Introduction du Livre des tables d’Alphonse X



Les textes qui sont produits ici ont été remaniés depuis 2012 et sont le fruit d’un échange régulier entre Brigitte Mérigot (Aléa et ses jeux) et Aisling-1198.

Les traductions ont été réalisées par Brigitte Mérigot, Sylvestre Jonquay et Chloé Jonquay-Candéla d’après :

ALFONSO X EL SABIO, Libro de los juegos : acedrex, dados e tablas, Ordenamiento de las tafurerias, Biblioteca Castro, Fundacion Jose Antonio de Castro, Madrid, 2007, pp. 281-283


Puis elles ont été comparées aux traductions anglaises de

MUSSER GOLLADAY Sonja, Los libros de acedrex dados e tables : historical, artistic and metaphysical dimensions of Alfonso X’s book of games, Thèse de doctorat de l’Université d’Arizona, Département Espagnol et Portuguais, 2007;



f°72r

ICI COMMENCE LE LIVRE DES JEUX DE TABLES


NOUS PARLONS EN PREMIER DE COMMENT DOIVENT ÊTRE FABRIQUÉS LE TABLIER ET LES TABLES, ET DE COMBIEN ELLES DOIVENT ÊTRE, ET DE CE QUE SONT À CE JEU LA PRIME1 ET LE MATCH NUL, ET AUSSI DE COMMENT ILS NÉCESSITENT LES DÉS POUR S’Y GUIDER ET FAIRE SON JEU LE PLUS SUBTIL POSSIBLE.


Après avoir parlé des dés aussi complètement que possible nous souhaitons maintenant parler ici des tables, et comment elles pourraient nécessiter des dés pour jouer qui montrent le hasard, alors qu’elles doivent être jouées habilement par le raisonnement là où il le faut, et aussi par le hasard.


Ainsi, nous souhaitons parler d’elles à présent ici.


Et nous disons donc que le tablier sur lequel elles doivent être jouées doit être carré, et au milieu, il doit y avoir une séparation afin d’obtenir quatre quarts, et dans chaque quart, il doit y avoir six emplacements, qui ensemble font vingt-quatre.

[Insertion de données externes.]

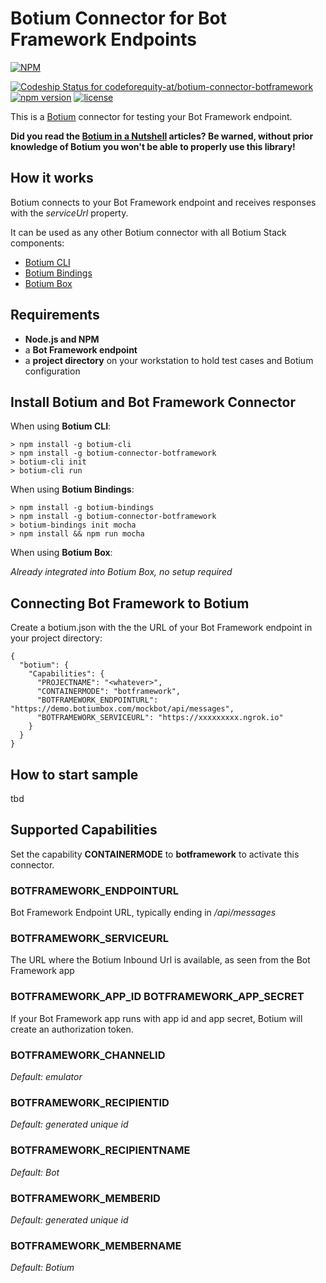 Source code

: # Botium Connector for Bot Framework Endpoints

[![NPM](https://nodei.co/npm/botium-connector-botframework.png?downloads=true&downloadRank=true&stars=true)](https://nodei.co/npm/botium-connector-botframework/)

[![Codeship Status for codeforequity-at/botium-connector-botframework](https://app.codeship.com/projects/b026e4e0-f835-4c2f-8905-1e36d8d6e022/status?branch=master)](https://app.codeship.com/projects/419747)
[![npm version](https://badge.fury.io/js/botium-connector-botframework.svg)](https://badge.fury.io/js/botium-connector-botframework)
[![license](https://img.shields.io/github/license/mashape/apistatus.svg)]()

This is a [Botium](https://github.com/codeforequity-at/botium-core) connector for testing your Bot Framework endpoint.

__Did you read the [Botium in a Nutshell](https://medium.com/@floriantreml/botium-in-a-nutshell-part-1-overview-f8d0ceaf8fb4) articles? Be warned, without prior knowledge of Botium you won't be able to properly use this library!__

## How it works
Botium connects to your Bot Framework endpoint and receives responses with the _serviceUrl_ property.

It can be used as any other Botium connector with all Botium Stack components:
* [Botium CLI](https://github.com/codeforequity-at/botium-cli/)
* [Botium Bindings](https://github.com/codeforequity-at/botium-bindings/)
* [Botium Box](https://www.botium.at)

## Requirements
* **Node.js and NPM**
* a **Bot Framework endpoint**
* a **project directory** on your workstation to hold test cases and Botium configuration

## Install Botium and Bot Framework Connector

When using __Botium CLI__:

```
> npm install -g botium-cli
> npm install -g botium-connector-botframework
> botium-cli init
> botium-cli run
```

When using __Botium Bindings__:

```
> npm install -g botium-bindings
> npm install -g botium-connector-botframework
> botium-bindings init mocha
> npm install && npm run mocha
```

When using __Botium Box__:

_Already integrated into Botium Box, no setup required_

## Connecting Bot Framework to Botium

Create a botium.json with the the URL of your Bot Framework endpoint in your project directory:

```
{
  "botium": {
    "Capabilities": {
      "PROJECTNAME": "<whatever>",
      "CONTAINERMODE": "botframework",
      "BOTFRAMEWORK_ENDPOINTURL": "https://demo.botiumbox.com/mockbot/api/messages",
      "BOTFRAMEWORK_SERVICEURL": "https://xxxxxxxxx.ngrok.io"
    }
  }
}
```

## How to start sample

tbd

## Supported Capabilities

Set the capability __CONTAINERMODE__ to __botframework__ to activate this connector.

### BOTFRAMEWORK_ENDPOINTURL
Bot Framework Endpoint URL, typically ending in _/api/messages_

### BOTFRAMEWORK_SERVICEURL
The URL where the Botium Inbound Url is available, as seen from the Bot Framework app

### BOTFRAMEWORK_APP_ID BOTFRAMEWORK_APP_SECRET
If your Bot Framework app runs with app id and app secret, Botium will create an authorization token.

### BOTFRAMEWORK_CHANNELID
_Default: emulator_

### BOTFRAMEWORK_RECIPIENTID
_Default: generated unique id_

### BOTFRAMEWORK_RECIPIENTNAME
_Default: Bot_

### BOTFRAMEWORK_MEMBERID
_Default: generated unique id_

### BOTFRAMEWORK_MEMBERNAME
_Default: Botium_
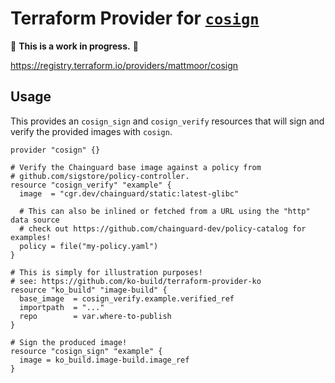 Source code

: # Terraform Provider for [`cosign`](https://github.com/sigstore/cosign)

🚨 **This is a work in progress.** 🚨

https://registry.terraform.io/providers/mattmoor/cosign

## Usage

This provides an `cosign_sign` and `cosign_verify` resources that will sign and
verify the provided images with `cosign`.

```hcl
provider "cosign" {}

# Verify the Chainguard base image against a policy from
# github.com/sigstore/policy-controller.
resource "cosign_verify" "example" {
  image  = "cgr.dev/chainguard/static:latest-glibc"

  # This can also be inlined or fetched from a URL using the "http" data source
  # check out https://github.com/chainguard-dev/policy-catalog for examples!
  policy = file("my-policy.yaml")
}

# This is simply for illustration purposes!
# see: https://github.com/ko-build/terraform-provider-ko
resource "ko_build" "image-build" {
  base_image  = cosign_verify.example.verified_ref
  importpath  = "..."
  repo        = var.where-to-publish
}

# Sign the produced image!
resource "cosign_sign" "example" {
  image = ko_build.image-build.image_ref
}
```
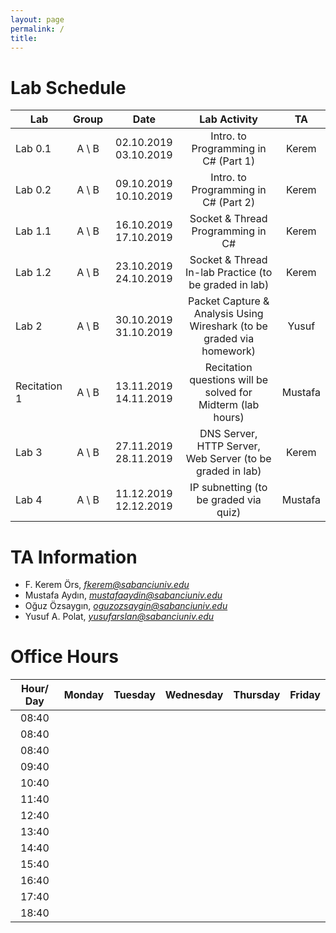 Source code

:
 ```yaml
---
layout: page
permalink: /
title: 
---
```


# Lab Schedule

| Lab          |  Group  |         Date          |                             Lab Activity                              |   TA    |
| ------------ | :-----: | :-------------------: | :-------------------------------------------------------------------: | :-----: |
| Lab 0.1      | A \\  B | 02.10.2019 03.10.2019 |                 Intro. to Programming in C# (Part 1)                  |  Kerem  |
| Lab 0.2      | A \\  B | 09.10.2019 10.10.2019 |                 Intro. to Programming in C#  (Part 2)                 |  Kerem  |
| Lab 1.1      | A \\  B | 16.10.2019 17.10.2019 |                   Socket & Thread Programming in C#                   |  Kerem  |
| Lab 1.2      | A \\  B | 23.10.2019 24.10.2019 |         Socket & Thread In-lab Practice (to be graded in lab)         |  Kerem  |
| Lab 2        | A \\  B | 30.10.2019 31.10.2019 | Packet Capture & Analysis Using Wireshark (to be graded via homework) |  Yusuf  |
| Recitation 1 | A \\  B | 13.11.2019 14.11.2019 |      Recitation questions will be solved for Midterm (lab hours)      | Mustafa |
| Lab 3        | A \\  B | 27.11.2019 28.11.2019 |       DNS Server, HTTP Server, Web Server (to be graded in lab)       |  Kerem  |
| Lab 4        | A \\  B | 11.12.2019 12.12.2019 |                 IP subnetting (to be graded via quiz)                 | Mustafa |


# TA Information

- F. Kerem Örs, *fkerem@sabanciuniv.edu*
- Mustafa Aydın,  *mustafaaydin@sabanciuniv.edu*
- Oğuz Özsaygın, *oguzozsaygin@sabanciuniv.edu*  
- Yusuf A. Polat, *yusufarslan@sabanciuniv.edu*  

# Office Hours

| Hour/ Day | **Monday** | **Tuesday** | **Wednesday** | **Thursday** | **Friday** |
| :-------: | :--------: | :---------: | :-----------: | :----------: | :--------: |
|   08:40   |            |             |               |              |            |
|   08:40   |            |             |               |              |            |
|   08:40   |            |             |               |              |            |
|   09:40   |            |             |               |              |            |
|   10:40   |            |             |               |              |            |
|   11:40   |            |             |               |              |            |
|   12:40   |            |             |               |              |            |
|   13:40   |            |             |               |              |            |
|   14:40   |            |             |               |              |            |
|   15:40   |            |             |               |              |            |
|   16:40   |            |             |               |              |            |
|   17:40   |            |             |               |              |            |
|   18:40   |            |             |               |              |            |


<!-- ---
layout: page
permalink: /
---

| Lab |        Date         |                             Lab Activity                              |   TA    |
| --- | :-----------------: | :-------------------------------------------------------------------: | :-----: |
| 0.1 | 2.10.2019 3.10.2019 |                   Socket & Thread Programming in C#                   |  Kerem  |
| 0.2 |                     |                   Socket & Thread Programming in C#                   |  Kerem  |
| 1.1 |                     |                   Socket & Thread Programming in C#                   |  Kerem  |
| 1.2 |                     |         Socket & Thread In-lab Practice (to be graded in lab)         |  Kerem  |
| 2   |                     | Packet Capture & Analysis Using Wireshark (to be graded via homework) |  Yusuf  |
| 3   |                     |       DNS Server, HTTP Server, Web Server (to be graded in lab)       |  Kerem  |
| 4   |                     |                 IP subnetting (to be graded via quiz)                 | Mustafa |
 -->
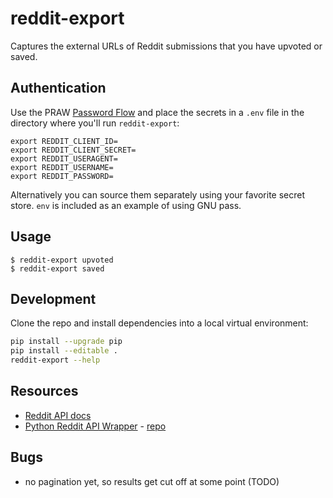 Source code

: # reddit-export

Captures the external URLs of Reddit submissions that you have upvoted or saved.

## Authentication

Use the PRAW [Password Flow](https://praw.readthedocs.io/en/latest/getting_started/authentication.html) and place the secrets in a `.env` file in the directory where you'll run `reddit-export`:

```
export REDDIT_CLIENT_ID=
export REDDIT_CLIENT_SECRET=
export REDDIT_USERAGENT=
export REDDIT_USERNAME=
export REDDIT_PASSWORD=
```

Alternatively you can source them separately using your favorite secret store. `env`
is included as an example of using GNU pass.

## Usage

```
$ reddit-export upvoted
$ reddit-export saved
```

## Development

Clone the repo and install dependencies into a local virtual environment:

```bash
pip install --upgrade pip
pip install --editable .
reddit-export --help
```

## Resources

* [Reddit API docs](https://old.reddit.com/dev/api)
* [Python Reddit API Wrapper](https://praw.readthedocs.io/en/latest/index.html) - [repo](https://github.com/praw-dev/praw)

## Bugs

* no pagination yet, so results get cut off at some point (TODO)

Et comme dans certains pays ils fabriquent les emplacements des tabliers à plat, peints, et aussi les tables avec lesquelles ils jouent de forme carrées ou rondes, et qu’ils ne font pas d’endroit convenable pour les encastrer, pour ces raisons il fut jugé préférable d’ajouter au tablier des barres de bois, taillées à la manière de demie roues dans lesquelles les pièces, qui devaient être rondes, pouvaient s’intégrer.


Et aussi, de mettre une moitié des pièces d’une couleur et l’autre moitié d’une autre afin d’être reconnues les unes des autres. Et elles doivent être quinze de chaque couleur, pour que dans le premier quart du tablier on puisse en poser deux dans chaque emplacement et laisser les trois autres à l’extérieur pour gagner le jeu par prime ou obtenir un match nul2 si nécessaire, car sans ces dernières, cela ne serait pas possible.


Et pour cette raison, on place les tables doublées pour que, comme au jeu d’échec, le pion qui se retrouve seul séparé des autres et de leur protection peut-être capturé, de même au jeu des tables, si elles ne sont pas doublées, l’autre joueur qui obtiendrait le score qui conviendrait à cette case pourrait prendre cette table seule, et il n’y a personne qui la défende.


La prime (barata) des tables est lorsqu’un joueur capture tellement de tables à l’autre que ce dernier n’a alors plus de cases dans lesquelles les entrer alors il perd le jeu.3 Et le match nul est lorsqu’un joueur a peu de tables, qu’il les rentre et qu’aucun des deux joueurs ne peut plus jouer même s’il le souhaite.


De la même façon pour la prime qui ne pourrait pas se faire sans ces trois tables, en plus des douze premières.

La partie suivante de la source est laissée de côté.